(Extracted information Opens)

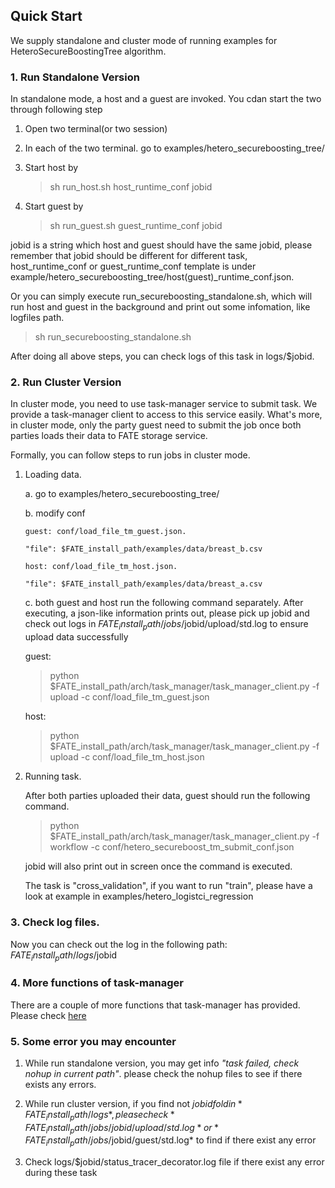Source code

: ## Quick Start

We supply standalone and cluster mode of running examples for HeteroSecureBoostingTree algorithm. 

### 1. Run Standalone Version

In standalone mode, a host and a guest are invoked. You cdan start the two through following step


1. Open two terminal(or two session)

2. In each of the two terminal. go to examples/hetero_secureboosting_tree/

3. Start host by 
   > sh run_host.sh host_runtime_conf jobid

4. Start guest by

   > sh run_guest.sh guest_runtime_conf jobid

jobid is a string which host and guest should have the same jobid, please remember that jobid should be different for different task,
host_runtime_conf or guest_runtime_conf template is under example/hetero_secureboosting_tree/host(guest)_runtime_conf.json.

Or you can simply execute run_secureboosting_standalone.sh, which will run host and guest in the background and print out some infomation, like logfiles path.

> sh run_secureboosting_standalone.sh

After doing all above steps, you can check logs of this task in logs/$jobid.

### 2. Run Cluster Version

In cluster mode, you need to use task-manager service to submit task. We provide a task-manager client to access to this service easily.
What's more, in cluster mode, only the party guest need to submit the job once both parties loads their data to FATE storage service.

Formally, you can follow steps to run jobs in cluster mode.

1. Loading data.
   
   a. go to examples/hetero_secureboosting_tree/
   
   b. modify conf
   
       guest: conf/load_file_tm_guest.json. 
       
       "file": $FATE_install_path/examples/data/breast_b.csv
       
       host: conf/load_file_tm_host.json. 
       
       "file": $FATE_install_path/examples/data/breast_a.csv
       
   c. both guest and host run the following command separately. After executing, a json-like information prints out, 
      please pick up jobid and check out logs in $FATE_install_path/jobs/$jobid/upload/std.log to ensure upload data successfully
   
   guest: 
   > python $FATE_install_path/arch/task_manager/task_manager_client.py -f upload -c conf/load_file_tm_guest.json 
   
   host: 
   > python $FATE_install_path/arch/task_manager/task_manager_client.py -f upload -c conf/load_file_tm_host.json 
       
2. Running task. 

    After both parties uploaded their data, guest should run the following command. 
    
    > python $FATE_install_path/arch/task_manager/task_manager_client.py -f workflow -c conf/hetero_secureboost_tm_submit_conf.json
    
    jobid will also print out in screen once the command is executed. 
    
    The task is "cross_validation", if you want to run "train", please have a look at example in examples/hetero_logistci_regression
    
### 3. Check log files.

Now you can check out the log in the following path: $FATE_install_path/logs/$jobid
    
### 4. More functions of task-manager

There are a couple of more functions that task-manager has provided. Please check [here](../../arch/task_manager/README.md)

### 5. Some error you may encounter
1. While run standalone version, you may get info *"task failed, check nohup in current path"*. please check the nohup files to see if there exists any errors.

2. While run cluster version, if you find not $jobid fold in  *FATE_install_path/logs*, please check  *FATE_install_path/jobs/{jobid}/upload/std.log* or *FATE_install_path/jobs/$jobid/guest/std.log* to find if there exist any error

3. Check logs/$jobid/status_tracer_decorator.log file if there exist any error during these task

(Extracted information Closes)

> What you are asked to do: Could every record be given again exactly, with its pictures left out?

> Response box:
Source code

: ## Quick Start

We supply standalone and cluster mode of running examples for HeteroSecureBoostingTree algorithm. 

### 1. Run Standalone Version

In standalone mode, a host and a guest are invoked. You cdan start the two through following step


1. Open two terminal(or two session)

2. In each of the two terminal. go to examples/hetero_secureboosting_tree/

3. Start host by 
   > sh run_host.sh host_runtime_conf jobid

4. Start guest by

   > sh run_guest.sh guest_runtime_conf jobid

jobid is a string which host and guest should have the same jobid, please remember that jobid should be different for different task,
host_runtime_conf or guest_runtime_conf template is under example/hetero_secureboosting_tree/host(guest)_runtime_conf.json.

Or you can simply execute run_secureboosting_standalone.sh, which will run host and guest in the background and print out some infomation, like logfiles path.

> sh run_secureboosting_standalone.sh

After doing all above steps, you can check logs of this task in logs/$jobid.

### 2. Run Cluster Version

In cluster mode, you need to use task-manager service to submit task. We provide a task-manager client to access to this service easily.
What's more, in cluster mode, only the party guest need to submit the job once both parties loads their data to FATE storage service.

Formally, you can follow steps to run jobs in cluster mode.

1. Loading data.
   
   a. go to examples/hetero_secureboosting_tree/
   
   b. modify conf
   
       guest: conf/load_file_tm_guest.json. 
       
       "file": $FATE_install_path/examples/data/breast_b.csv
       
       host: conf/load_file_tm_host.json. 
       
       "file": $FATE_install_path/examples/data/breast_a.csv
       
   c. both guest and host run the following command separately. After executing, a json-like information prints out, 
      please pick up jobid and check out logs in $FATE_install_path/jobs/$jobid/upload/std.log to ensure upload data successfully
   
   guest: 
   > python $FATE_install_path/arch/task_manager/task_manager_client.py -f upload -c conf/load_file_tm_guest.json 
   
   host: 
   > python $FATE_install_path/arch/task_manager/task_manager_client.py -f upload -c conf/load_file_tm_host.json 
       
2. Running task. 

    After both parties uploaded their data, guest should run the following command. 
    
    > python $FATE_install_path/arch/task_manager/task_manager_client.py -f workflow -c conf/hetero_secureboost_tm_submit_conf.json
    
    jobid will also print out in screen once the command is executed. 
    
    The task is "cross_validation", if you want to run "train", please have a look at example in examples/hetero_logistci_regression
    
### 3. Check log files.

Now you can check out the log in the following path: $FATE_install_path/logs/$jobid
    
### 4. More functions of task-manager

There are a couple of more functions that task-manager has provided. Please check [here](../../arch/task_manager/README.md)

### 5. Some error you may encounter
1. While run standalone version, you may get info *"task failed, check nohup in current path"*. please check the nohup files to see if there exists any errors.

2. While run cluster version, if you find not $jobid fold in  *FATE_install_path/logs*, please check  *FATE_install_path/jobs/{jobid}/upload/std.log* or *FATE_install_path/jobs/$jobid/guest/std.log* to find if there exist any error

3. Check logs/$jobid/status_tracer_decorator.log file if there exist any error during these task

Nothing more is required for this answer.